If you wish to request an OMPF for non-emergency purposes and you are not next of kin of the subject of the record, please complete a GSA Standard Form 180 and mail it to NARA's National Personnel Records Center, (Military Personnel Records), 1 Archives Drive, St. Louis, MO 63138-1002. Fill out the form to the best of your knowledge. If there is any information requested by the form which you do not know, you may leave if blank or provide estimates (such as writing World War II instead of exact dates of service), however the more information you provide, the easier it will be for NPRC staff to locate the correct file. In many cases where personnel records were destroyed in the 1973 fire, proof of service can be provided from other records such as morning reports, payrolls, and military orders, and a certificate of military service will be issued. For more information see Request Military Service Records. You may still submit the request now but orders will not be serviced until operations can resume safely. Once operations resume, document reproduction requests will be filled in the order in which they were received.

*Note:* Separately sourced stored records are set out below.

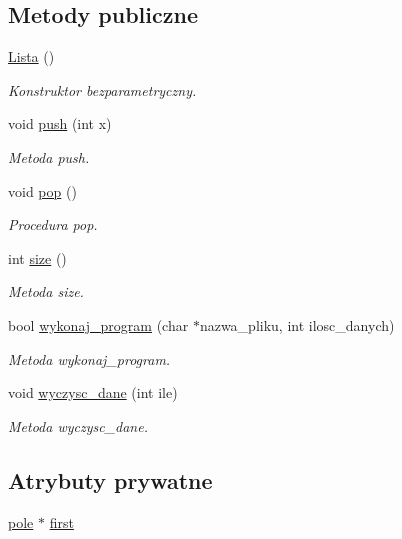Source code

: \subsection*{Metody publiczne}
\begin{DoxyCompactItemize}
\item 
\hyperlink{class_lista_a1f668b36909182ef1360b48503529a31}{Lista} ()
\begin{DoxyCompactList}\small\item\em Konstruktor bezparametryczny. \end{DoxyCompactList}\item 
void \hyperlink{class_lista_ac844f54fca7aaadf53620d1e147068e3}{push} (int x)
\begin{DoxyCompactList}\small\item\em Metoda push. \end{DoxyCompactList}\item 
void \hyperlink{class_lista_a5bece8ad206f5e6497f8cc23419ed051}{pop} ()
\begin{DoxyCompactList}\small\item\em Procedura pop. \end{DoxyCompactList}\item 
int \hyperlink{class_lista_a3836382e3cf53b6ea281937d045d181c}{size} ()
\begin{DoxyCompactList}\small\item\em Metoda size. \end{DoxyCompactList}\item 
bool \hyperlink{class_lista_a39367fb8f22f8bb34ba65bcc37f522bf}{wykonaj\-\_\-program} (char $\ast$nazwa\-\_\-pliku, int ilosc\-\_\-danych)
\begin{DoxyCompactList}\small\item\em Metoda wykonaj\-\_\-program. \end{DoxyCompactList}\item 
void \hyperlink{class_lista_af73c0c1eba31c0d82d107d57e99fc3d7}{wyczysc\-\_\-dane} (int ile)
\begin{DoxyCompactList}\small\item\em Metoda wyczysc\-\_\-dane. \end{DoxyCompactList}\end{DoxyCompactItemize}
\subsection*{Atrybuty prywatne}
\begin{DoxyCompactItemize}
\item 
\hyperlink{structpole}{pole} $\ast$ \hyperlink{class_lista_ae9ddc4b39562b5382a9c2559f2e4b421}{first}
\end{DoxyCompactItemize}
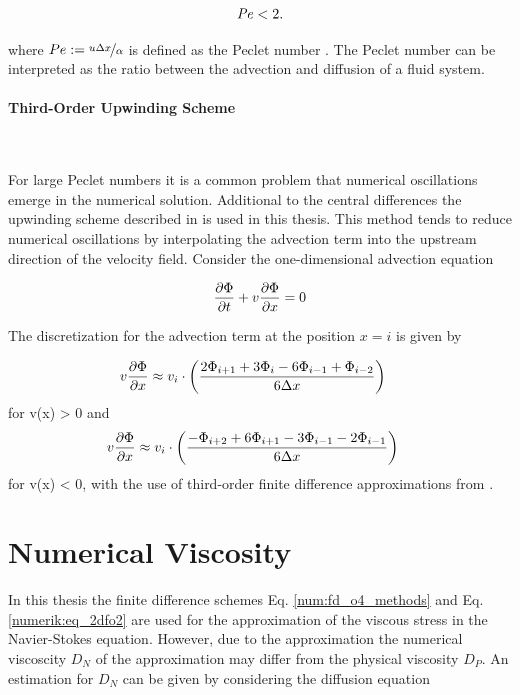 \begin{align}
    \Pe  < 2.
\end{align}

where $ Pe := \nicefrac{u \Delta x}{\alpha}$ is defined as the Peclet number \citep{ferziger99}.
The Peclet number can be interpreted as the ratio between the advection and diffusion of a fluid system.

\paragraph{Third-Order Upwinding Scheme}\mbox{}\\
\label{num:sec_para:upwindingscheme}

For large Peclet numbers it is a common problem that numerical oscillations emerge in the numerical solution.
Additional to the central differences the upwinding scheme described in \citep{ferziger99} is used in this thesis.
This method tends to reduce numerical oscillations by interpolating
the advection term into the upstream direction of the velocity field.
Consider the one-dimensional advection equation

\begin{align}
    \pdn[\Phi]{t} + v\pdn[\Phi]{x} = 0
\end{align}

The discretization for the advection term at the position $x=i$ is given by

\begin{align}
    v\pdn[\Phi]{x} &\approx  v_i \cdot \left(\frac{2\Phi_{i+1} + 3\Phi_i     - 6\Phi_{i-1} + \Phi_{i-2}}{6\Delta x}\right)
\end{align}
for v(x) > 0 and
\begin{align}
    v\pdn[\Phi]{x} &\approx  v_i \cdot \left( \frac{-\Phi_{i+2} + 6\Phi_{i+1} - 3\Phi_{i-1} - 2\Phi_{i-1}}{6\Delta x}\right)
\end{align}
for v(x) < 0,
with the use of third-order finite difference approximations from \citep{ferziger99}.

\newpage

\section{Numerical Viscosity}

In this thesis the finite difference schemes Eq. \ref{num:fd_o4_methods} and Eq. \ref{numerik:eq_2dfo2}
are used for the approximation of the viscous stress in the Navier-Stokes equation.
However, due to the approximation the numerical viscoscity $D_N$ of the approximation may differ from the physical viscosity $D_P$.
An estimation for $D_N$ can be given by considering the diffusion equation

The option to request microfilm and record reproductions through https://eservices.archives.gov/orderonline/start.swe is suspended. Questions about this service may be referred to firstname.lastname@example.org.
Old (roughly pre-World War I) military service records and pension records may be ordered by filling out a NATF Form 86 for the service records and a NATF Form 85 for the pension records and mail the completed forms to the address listed on the form. Orders will not be serviced until operations can resume safely. Once operations resume, document reproduction requests will be filled in the order in which they were received.
Some records documenting 18th and 19th century military service also are available digitally using the National Archives Catalog or our digitization partners such as Ancestry and Fold3. If you are researching pre-World War I military service, please provide more details (including the name and branch of the person you are researching) and we can provide you with more specific information.
For other records that you may normally order by email the reference unit directly, not all facilities are handling these requests in the same way, given that not all have the same staffing and workload, and also various facilities are in different phases of NARA’s phased reopening plan. If you know which NARA facility has custody of the records you are seeking, we suggest that you email them directly using the email addresses listed on the web pages linked at https://www.archives.gov/locations. Otherwise, please submit your reference request through the National Archives contact form or post it here on History Hub. Please note that History Hub is not equipped to process reproduction requests, but we can provide you with contact information for the relevant NARA unit, and in some cases, can provide additional information such as online availability of records that have already been digitized.
We hope this information is helpful. Best of luck with your research!